Y	Hacker News new \| ask \| show \| jobs

by ivraatiems 1387 days ago

I'm going to assume that by "foreign keys", you mean "foreign key constraints" where the DB itself is insisting on particular relationships.

There are a few different schools of thought. I will list them, but the important thing to remember is not to be dogmatic. They are all right or wrong depending on your circumstance.

One school of thought says "I want all data in my DB to be normalized. I want it to be right when it goes in so it never breaks the application layer." That school would say foreign key constraints are critical.

Another school of thought says "I want all the data in my DB to be retrieved and inserted quickly. I want the application layer to do any error-checking that is necessary, or, I want to be in a situation where I can always fail gracefully if there's errors in data validation."

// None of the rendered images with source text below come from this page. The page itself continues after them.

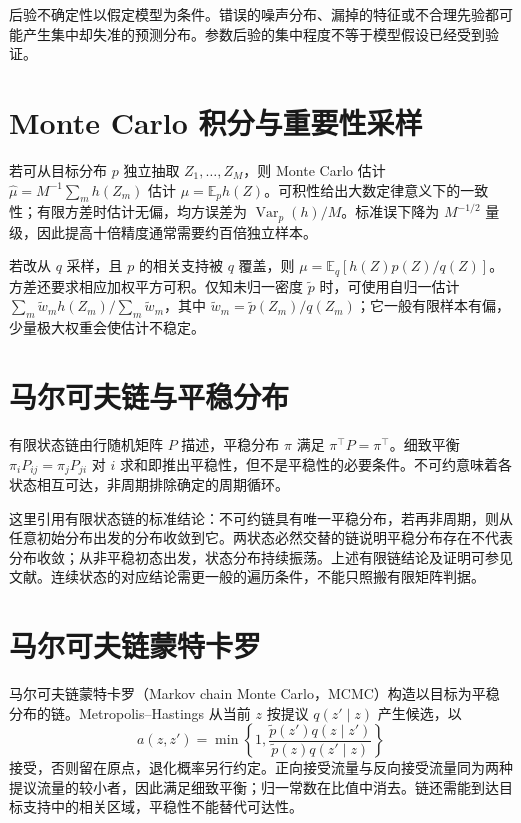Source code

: \documentclass[UTF8,12pt,a4paper,fontset=fandol]{ctexbook}
\begin{document}
后验不确定性以假定模型为条件。错误的噪声分布、漏掉的特征或不合理先验都可能产生集中却失准的预测分布。参数后验的集中程度不等于模型假设已经受到验证。

\section{Monte Carlo 积分与重要性采样}

若可从目标分布 $p$ 独立抽取 $Z_1,\ldots,Z_M$，则 Monte Carlo 估计 $\widehat\mu=M^{-1}\sum_mh(Z_m)$ 估计 $\mu=\mathbb E_ph(Z)$。可积性给出大数定律意义下的一致性；有限方差时估计无偏，均方误差为 $\operatorname{Var}_p(h)/M$。标准误下降为 $M^{-1/2}$ 量级，因此提高十倍精度通常需要约百倍独立样本。

若改从 $q$ 采样，且 $p$ 的相关支持被 $q$ 覆盖，则 $\mu=\mathbb E_q[h(Z)p(Z)/q(Z)]$。方差还要求相应加权平方可积。仅知未归一密度 $\widetilde p$ 时，可使用自归一估计 $\sum_m\widetilde w_mh(Z_m)/\sum_m\widetilde w_m$，其中 $\widetilde w_m=\widetilde p(Z_m)/q(Z_m)$；它一般有限样本有偏，少量极大权重会使估计不稳定。

\section{马尔可夫链与平稳分布}

有限状态链由行随机矩阵 $P$ 描述，平稳分布 $\pi$ 满足 $\pi^\top P=\pi^\top$。细致平衡 $\pi_iP_{ij}=\pi_jP_{ji}$ 对 $i$ 求和即推出平稳性，但不是平稳性的必要条件。不可约意味着各状态相互可达，非周期排除确定的周期循环。

这里引用有限状态链的标准结论：不可约链具有唯一平稳分布，若再非周期，则从任意初始分布出发的分布收敛到它。两状态必然交替的链说明平稳分布存在不代表分布收敛；从非平稳初态出发，状态分布持续振荡。上述有限链结论及证明可参见文献\cite[第1、4章]{ml-markov}。连续状态的对应结论需更一般的遍历条件，不能只照搬有限矩阵判据。

\section{马尔可夫链蒙特卡罗}

马尔可夫链蒙特卡罗（Markov chain Monte Carlo，MCMC）构造以目标为平稳分布的链。Metropolis--Hastings 从当前 $z$ 按提议 $q(z'\mid z)$ 产生候选，以
\begin{equation}
 a(z,z')=\min\left\{1,\frac{\widetilde p(z')q(z\mid z')}
 {\widetilde p(z)q(z'\mid z)}\right\}
 \label{eq:ml-mh-acceptance}
\end{equation}
接受，否则留在原点，退化概率另行约定。正向接受流量与反向接受流量同为两种提议流量的较小者，因此满足细致平衡；归一常数在比值中消去。链还需能到达目标支持中的相关区域，平稳性不能替代可达性。
\end{document}
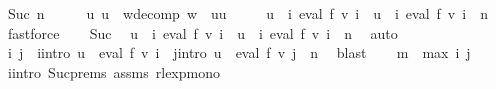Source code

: \begin{isabellebody}
\ {\isacharparenleft}{\kern0pt}Suc\ n{\isacharparenright}{\kern0pt}\isanewline
\ \ \isamarkupfalse%
\ \isamarkupfalse%
\ u\ u{\isacharprime}{\kern0pt}\ \ w{\isacharunderscore}{\kern0pt}decomp{\isacharcolon}{\kern0pt}\ {\isachardoublequoteopen}w\ {\isacharequal}{\kern0pt}\ u{\isacharat}{\kern0pt}u{\isacharprime}{\kern0pt}{\isachardoublequoteclose}\ \isanewline
\ \ \ \ {\isachardoublequoteopen}u\ {\isasymin}\ {\isacharparenleft}{\kern0pt}{\isasymUnion}i{\isachardot}{\kern0pt}\ eval\ f\ {\isacharparenleft}{\kern0pt}v\ i{\isacharparenright}{\kern0pt}{\isacharparenright}{\kern0pt}\ {\isasymand}\ u{\isacharprime}{\kern0pt}\ {\isasymin}\ {\isacharparenleft}{\kern0pt}{\isasymUnion}i{\isachardot}{\kern0pt}\ eval\ f\ {\isacharparenleft}{\kern0pt}v\ i{\isacharparenright}{\kern0pt}{\isacharparenright}{\kern0pt}\ {\isacharcircum}{\kern0pt}{\isacharcircum}{\kern0pt}\ n{\isachardoublequoteclose}\ \isamarkupfalse%
\ fastforce\isanewline
\ \ \isamarkupfalse%
\ Suc\ \isamarkupfalse%
\ {\isachardoublequoteopen}u\ {\isasymin}\ {\isacharparenleft}{\kern0pt}{\isasymUnion}i{\isachardot}{\kern0pt}\ eval\ f\ {\isacharparenleft}{\kern0pt}v\ i{\isacharparenright}{\kern0pt}{\isacharparenright}{\kern0pt}\ {\isasymand}\ u{\isacharprime}{\kern0pt}\ {\isasymin}\ {\isacharparenleft}{\kern0pt}{\isasymUnion}i{\isachardot}{\kern0pt}\ eval\ f\ {\isacharparenleft}{\kern0pt}v\ i{\isacharparenright}{\kern0pt}\ {\isacharcircum}{\kern0pt}{\isacharcircum}{\kern0pt}\ n{\isacharparenright}{\kern0pt}{\isachardoublequoteclose}\ \isamarkupfalse%
\ auto\isanewline
\ \ \isamarkupfalse%
\ \isamarkupfalse%
\ i\ j\ \ i{\isacharunderscore}{\kern0pt}intro{\isacharcolon}{\kern0pt}\ {\isachardoublequoteopen}u\ {\isasymin}\ eval\ f\ {\isacharparenleft}{\kern0pt}v\ i{\isacharparenright}{\kern0pt}{\isachardoublequoteclose}\ \ j{\isacharunderscore}{\kern0pt}intro{\isacharcolon}{\kern0pt}\ {\isachardoublequoteopen}u{\isacharprime}{\kern0pt}\ {\isasymin}\ eval\ f\ {\isacharparenleft}{\kern0pt}v\ j{\isacharparenright}{\kern0pt}\ {\isacharcircum}{\kern0pt}{\isacharcircum}{\kern0pt}\ n{\isachardoublequoteclose}\ \isamarkupfalse%
\ blast\isanewline
\ \ \isamarkupfalse%
\ {\isacharquery}{\kern0pt}m\ {\isacharequal}{\kern0pt}\ {\isachardoublequoteopen}max\ i\ j{\isachardoublequoteclose}\isanewline
\ \ \isamarkupfalse%
\ i{\isacharunderscore}{\kern0pt}intro\ Suc{\isachardot}{\kern0pt}prems{\isacharparenleft}{\kern0pt}{}{\isacharparenright}{\kern0pt}\ assms{\isacharparenleft}{\kern0pt}{}{\isacharparenright}{\kern0pt}\ rlexp{\isacharunderscore}{\kern0pt}mono\ \isamarkupfalse%

\end{isabellebody}
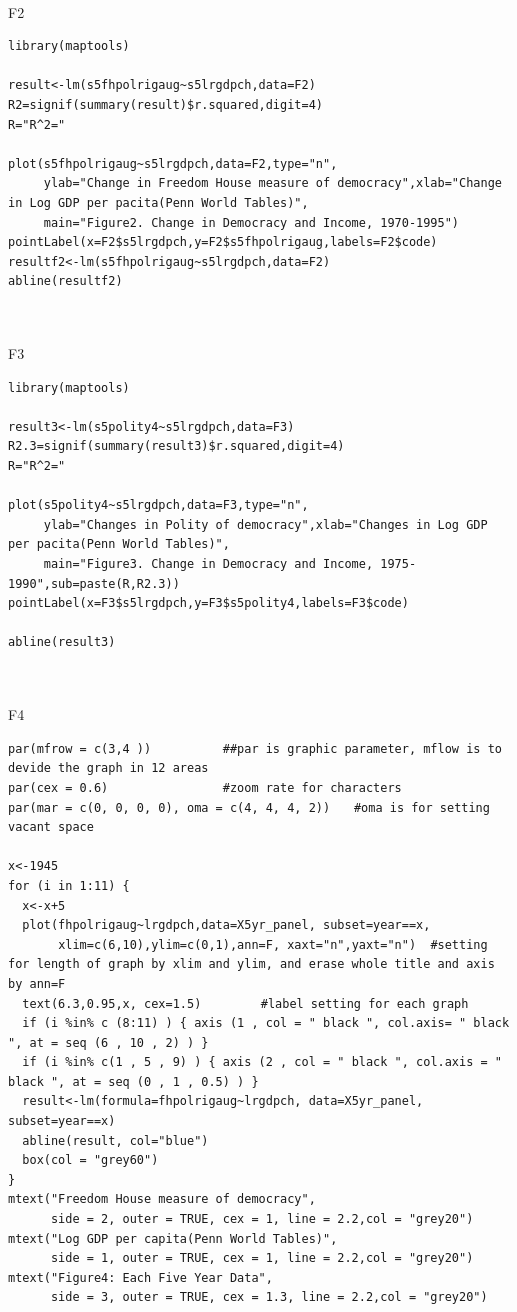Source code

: \documentclass[a4paper,11pt]{article}
\begin{document}
\\
F2
\begin{lstlisting}
library(maptools)

result<-lm(s5fhpolrigaug~s5lrgdpch,data=F2)
R2=signif(summary(result)$r.squared,digit=4)
R="R^2="

plot(s5fhpolrigaug~s5lrgdpch,data=F2,type="n",
     ylab="Change in Freedom House measure of democracy",xlab="Change in Log GDP per pacita(Penn World Tables)",
     main="Figure2. Change in Democracy and Income, 1970-1995")
pointLabel(x=F2$s5lrgdpch,y=F2$s5fhpolrigaug,labels=F2$code)
resultf2<-lm(s5fhpolrigaug~s5lrgdpch,data=F2)
abline(resultf2)


\end{lstlisting}

\\
F3
\begin{lstlisting}
library(maptools)

result3<-lm(s5polity4~s5lrgdpch,data=F3)
R2.3=signif(summary(result3)$r.squared,digit=4)
R="R^2="

plot(s5polity4~s5lrgdpch,data=F3,type="n",
     ylab="Changes in Polity of democracy",xlab="Changes in Log GDP per pacita(Penn World Tables)",
     main="Figure3. Change in Democracy and Income, 1975-1990",sub=paste(R,R2.3))
pointLabel(x=F3$s5lrgdpch,y=F3$s5polity4,labels=F3$code)

abline(result3)


\end{lstlisting}

\\
F4
\begin{lstlisting}
par(mfrow = c(3,4 ))          ##par is graphic parameter, mflow is to devide the graph in 12 areas
par(cex = 0.6)                #zoom rate for characters
par(mar = c(0, 0, 0, 0), oma = c(4, 4, 4, 2))　　#oma is for setting vacant space

x<-1945
for (i in 1:11) {
  x<-x+5
  plot(fhpolrigaug~lrgdpch,data=X5yr_panel, subset=year==x,
       xlim=c(6,10),ylim=c(0,1),ann=F, xaxt="n",yaxt="n")  #setting for length of graph by xlim and ylim, and erase whole title and axis by ann=F
  text(6.3,0.95,x, cex=1.5)　　　　　#label setting for each graph
  if (i %in% c (8:11) ) { axis (1 , col = " black ", col.axis= " black ", at = seq (6 , 10 , 2) ) }
  if (i %in% c(1 , 5 , 9) ) { axis (2 , col = " black ", col.axis = " black ", at = seq (0 , 1 , 0.5) ) }
  result<-lm(formula=fhpolrigaug~lrgdpch, data=X5yr_panel, subset=year==x)
  abline(result, col="blue")
  box(col = "grey60")
}
mtext("Freedom House measure of democracy", 
      side = 2, outer = TRUE, cex = 1, line = 2.2,col = "grey20")
mtext("Log GDP per capita(Penn World Tables)", 
      side = 1, outer = TRUE, cex = 1, line = 2.2,col = "grey20")
mtext("Figure4: Each Five Year Data", 
      side = 3, outer = TRUE, cex = 1.3, line = 2.2,col = "grey20")

\end{lstlisting}
\end{document}
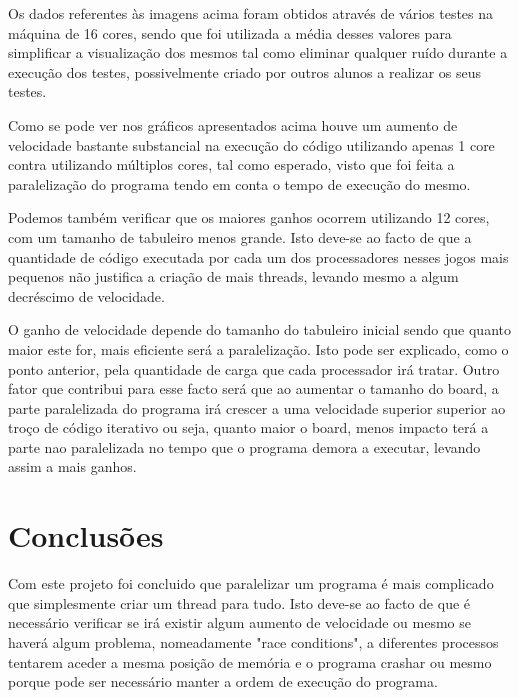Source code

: \documentclass[a4paper]{article}
\begin{document}
Os dados referentes às imagens acima foram obtidos através de vários testes na máquina de 16 cores, sendo que foi utilizada a média desses valores para simplificar a visualização dos mesmos tal como eliminar qualquer ruído durante a execução dos testes, possivelmente criado por outros alunos a realizar os seus testes.

Como se pode ver nos gráficos apresentados acima houve um aumento de velocidade bastante substancial na execução do código utilizando apenas 1 core contra utilizando múltiplos cores, tal como esperado, visto que foi feita a paralelização do programa tendo em conta o tempo de execução do mesmo.


Podemos também verificar que os maiores ganhos ocorrem utilizando 12 cores, com um tamanho de tabuleiro menos grande. Isto deve-se ao facto de que a quantidade de código executada por cada um dos processadores nesses jogos mais pequenos não justifica a criação de mais threads, levando mesmo a algum decréscimo de velocidade. 

O ganho de velocidade depende do tamanho do tabuleiro inicial sendo que quanto maior este for, mais eficiente será a paralelização. Isto pode ser explicado, como o ponto anterior, pela quantidade de carga que cada processador irá tratar. Outro fator que contribui para esse facto será que ao aumentar o tamanho do board, a parte paralelizada do programa irá crescer a uma velocidade superior superior ao troço de código iterativo ou seja, quanto maior o board, menos impacto terá a parte nao paralelizada no tempo que o programa demora a executar, levando assim a mais ganhos.

\section{Conclusões}
Com este projeto foi concluido que paralelizar um programa é mais complicado que simplesmente criar um thread para tudo. Isto deve-se ao facto de que é necessário verificar se irá existir algum aumento de velocidade ou mesmo se haverá algum problema, nomeadamente "race conditions", a diferentes processos tentarem aceder a mesma posição de memória e o programa crashar ou mesmo porque pode ser necessário manter a ordem de execução do programa. 
\end{document}
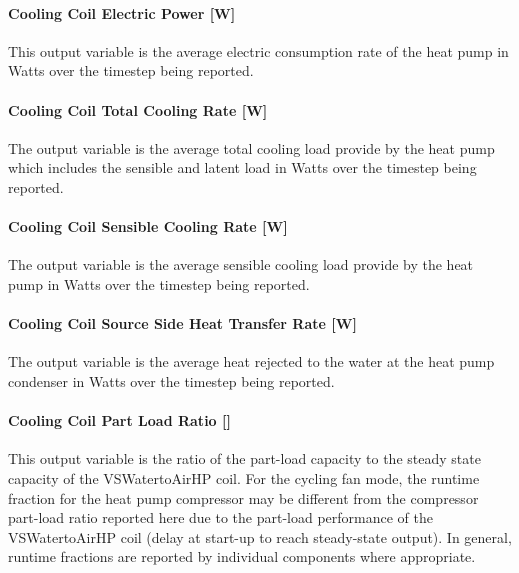 \paragraph{Cooling Coil Electric Power {[}W{]}}\label{cooling-coil-electric-power-w-3}

This output variable is the average electric consumption rate of the heat pump in Watts over the timestep being reported.

\paragraph{Cooling Coil Total Cooling Rate {[}W{]}}\label{cooling-coil-total-cooling-rate-w-9}

The output variable is the average total cooling load provide by the heat pump which includes the sensible and latent load in Watts over the timestep being reported.

\paragraph{Cooling Coil Sensible Cooling Rate {[}W{]}}\label{cooling-coil-sensible-cooling-rate-w-9}

The output variable is the average sensible cooling load provide by the heat pump in Watts over the timestep being reported.

\paragraph{Cooling Coil Source Side Heat Transfer Rate {[}W{]}}\label{cooling-coil-source-side-heat-transfer-rate-w-2}

The output variable is the average heat rejected to the water at the heat pump condenser in Watts over the timestep being reported.

\paragraph{Cooling Coil Part Load Ratio {[]}}\label{cooling-coil-part-load-ratio-2}

This output variable is the ratio of the part-load capacity to the steady state capacity of the VSWatertoAirHP coil. For the cycling fan mode, the runtime fraction for the heat pump compressor may be different from the compressor part-load ratio reported here due to the part-load performance of the VSWatertoAirHP coil (delay at start-up to reach steady-state output). In general, runtime fractions are reported by individual components where appropriate.

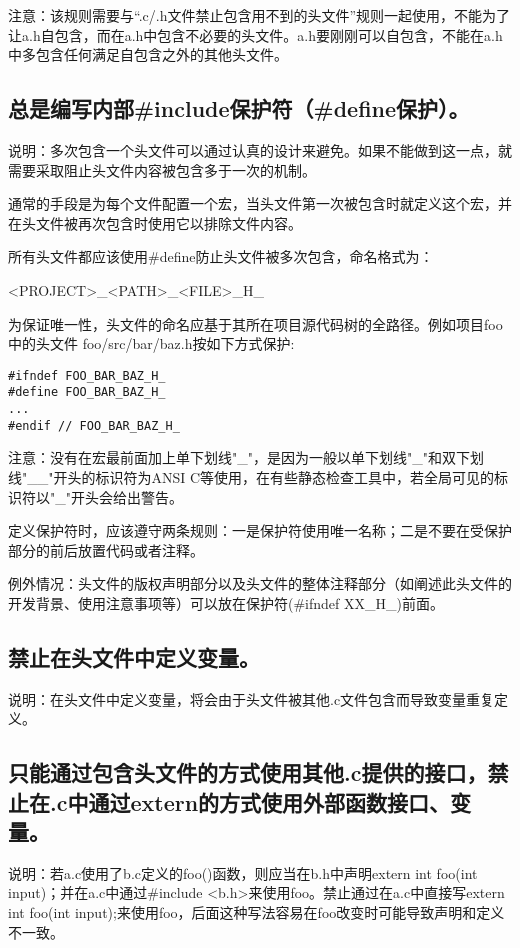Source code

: 注意：该规则需要与“.c/.h文件禁止包含用不到的头文件”规则一起使用，不能为了让a.h自包含，而在a.h中包含不必要的头文件。a.h要刚刚可以自包含，不能在a.h中多包含任何满足自包含之外的其他头文件。


\subsection{总是编写内部\#include保护符（\#define保护）。}
说明：多次包含一个头文件可以通过认真的设计来避免。如果不能做到这一点，就需要采取阻止头文件内容被包含多于一次的机制。

通常的手段是为每个文件配置一个宏，当头文件第一次被包含时就定义这个宏，并在头文件被再次包含时使用它以排除文件内容。

所有头文件都应该使用\#define防止头文件被多次包含，命名格式为：

<PROJECT>\_<PATH>\_<FILE>\_H\_

为保证唯一性，头文件的命名应基于其所在项目源代码树的全路径。例如项目foo中的头文件 foo/src/bar/baz.h按如下方式保护:
\begin{verbatim}
#ifndef FOO_BAR_BAZ_H_
#define FOO_BAR_BAZ_H_
...
#endif // FOO_BAR_BAZ_H_
\end{verbatim}

注意：没有在宏最前面加上单下划线"\_"，是因为一般以单下划线"\_"和双下划线"\_\_"开头的标识符为ANSI C等使用，在有些静态检查工具中，若全局可见的标识符以"\_"开头会给出警告。

定义保护符时，应该遵守两条规则：一是保护符使用唯一名称；二是不要在受保护部分的前后放置代码或者注释。

例外情况：头文件的版权声明部分以及头文件的整体注释部分（如阐述此头文件的开发背景、使用注意事项等）可以放在保护符(\#ifndef XX\_H\_)前面。


\subsection{禁止在头文件中定义变量。}
说明：在头文件中定义变量，将会由于头文件被其他.c文件包含而导致变量重复定义。


\subsection{只能通过包含头文件的方式使用其他.c提供的接口，禁止在.c中通过extern的方式使用外部函数接口、变量。}
说明：若a.c使用了b.c定义的foo()函数，则应当在b.h中声明extern int foo(int input)；并在a.c中通过\#include <b.h>来使用foo。禁止通过在a.c中直接写extern int foo(int input);来使用foo，后面这种写法容易在foo改变时可能导致声明和定义不一致。


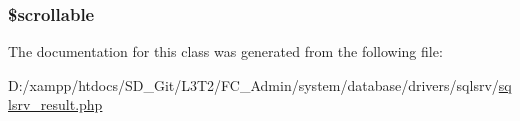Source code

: \subsubsection[{\$scrollable}]{\setlength{\rightskip}{0pt plus 5cm}\$scrollable}\label{class_c_i___d_b__sqlsrv__result_a76095eacf021915db9aabc44ecf58555}


The documentation for this class was generated from the following file\+:\begin{DoxyCompactItemize}
\item 
D\+:/xampp/htdocs/\+S\+D\+\_\+\+Git/\+L3\+T2/\+F\+C\+\_\+\+Admin/system/database/drivers/sqlsrv/\hyperlink{sqlsrv__result_8php}{sqlsrv\+\_\+result.\+php}\end{DoxyCompactItemize}
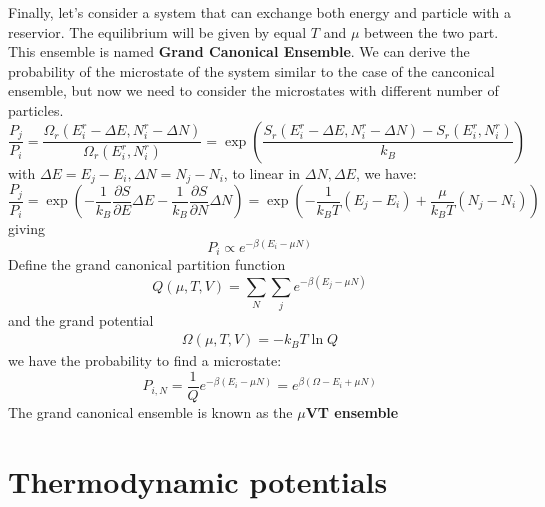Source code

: \documentclass{article}
\begin{document}
Finally, let's consider a system that can exchange both energy and particle with 
a reservior. The equilibrium will be given by equal $T$ and $\mu$ between the 
two part. This ensemble is named \textbf{Grand Canonical Ensemble}.
We can derive the probability of the microstate of the system similar to the 
case of the canconical ensemble, but now we need to consider the microstates with 
different number of particles. 
\begin{equation}
    \frac{P_j}{P_i} = \frac{\Omega_r(E^r_i - \Delta E, N^r_i - \Delta N)}{\Omega_r(E^r_i,N^r_i)} = \exp\left( \frac{S_r(E^r_i - \Delta E, N^r_i - \Delta N)-S_r(E^r_i,N^r_i)}{k_B} \right)
\end{equation}
with $\Delta E = E_j - E_i, \Delta N = N_j - N_i$, to linear in $\Delta N, \Delta E$, we have:
\begin{equation}
    \frac{P_j}{P_i} = \exp\left( -\frac{1}{k_B} \frac{\partial S}{\partial E} \Delta E - \frac{1}{k_B} \frac{\partial S}{\partial N} \Delta N \right)
    = \exp\left( -\frac{1}{k_BT} (E_j - E_i) + \frac{\mu}{k_BT} (N_j - N_i) \right)
\end{equation}
giving
\begin{equation}
    P_i \propto e^{-\beta (E_i - \mu N)}
\end{equation}
Define the grand canonical partition function 
\begin{equation}
    Q(\mu,T,V) = \sum_N\sum_j e^{-\beta (E_j - \mu N)}
\end{equation}
and the grand potential 
\begin{eqnarray}
    \Omega(\mu,T,V) = -k_BT\ln Q
\end{eqnarray}
we have the probability to find a microstate:
\begin{equation}
    P_{i,N} = \frac{1}{Q} e^{-\beta (E_i - \mu N)} = e^{\beta(\Omega - E_i + \mu N)}
\end{equation}
The grand canonical ensemble is known as the \textbf{$\mu$VT ensemble}

\pagebreak
\section{Thermodynamic potentials}
\end{document}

Still another school of thought says "I don't trust those programmers to write good application code, so I will insist on normalized data for that reason," and yet another says, "I don't have control over the DB schema, that's some DBA's job, so I will just do all my validation in-app."

The point of this being, there's tradeoffs either way you go.

Personally, I typically would rather have the application layer do the validation and even the joining of data, a lot of the time, when the application is high-volume. At the volumes my organization works with, it is very difficult to write performant SQL queries that use JOINs and other relationships as a developer - even as a DBA! - and often much easier, for me, to write performant application code. The DB is also a pet with many owners, whereas the infra for my applications is owned by my team. So, it's better for me to do relationship validation in code myself. (We also do not use a heavy ORM, again for performance reasons. Just Dapper.)

At my previous job, the situation was the opposite - we weren't under such load at most times that it mattered if the queries were performant, we had Entity Framework building relationship, and EF will blow up if you ask it to build relationships where none exist. So, we needed more normalized data, and that was what we went for. But even then, not in every situation.

3 comments

jve 1387 days ago

> At the volumes my organization works with, it is very difficult to write performant SQL queries that use JOINs and other relationships as a developer - even as a DBA! - and often much easier, for me, to write performant application code.

How can this possibly be true? Won't that result in sending unnecessary data over the wire, stressing network and SQL buffer?

What are these queries and what are these volumes? I just can't wrap my head around the performance statement. You know better join algorithms that SQL Server is capable of (Loop/Hash/Merge)? Given that you have appropriate indexes in place, perhaps query hints is what you need to control sql plan guides if you know a thing or two about your data and it's distribution more than the sql statistics.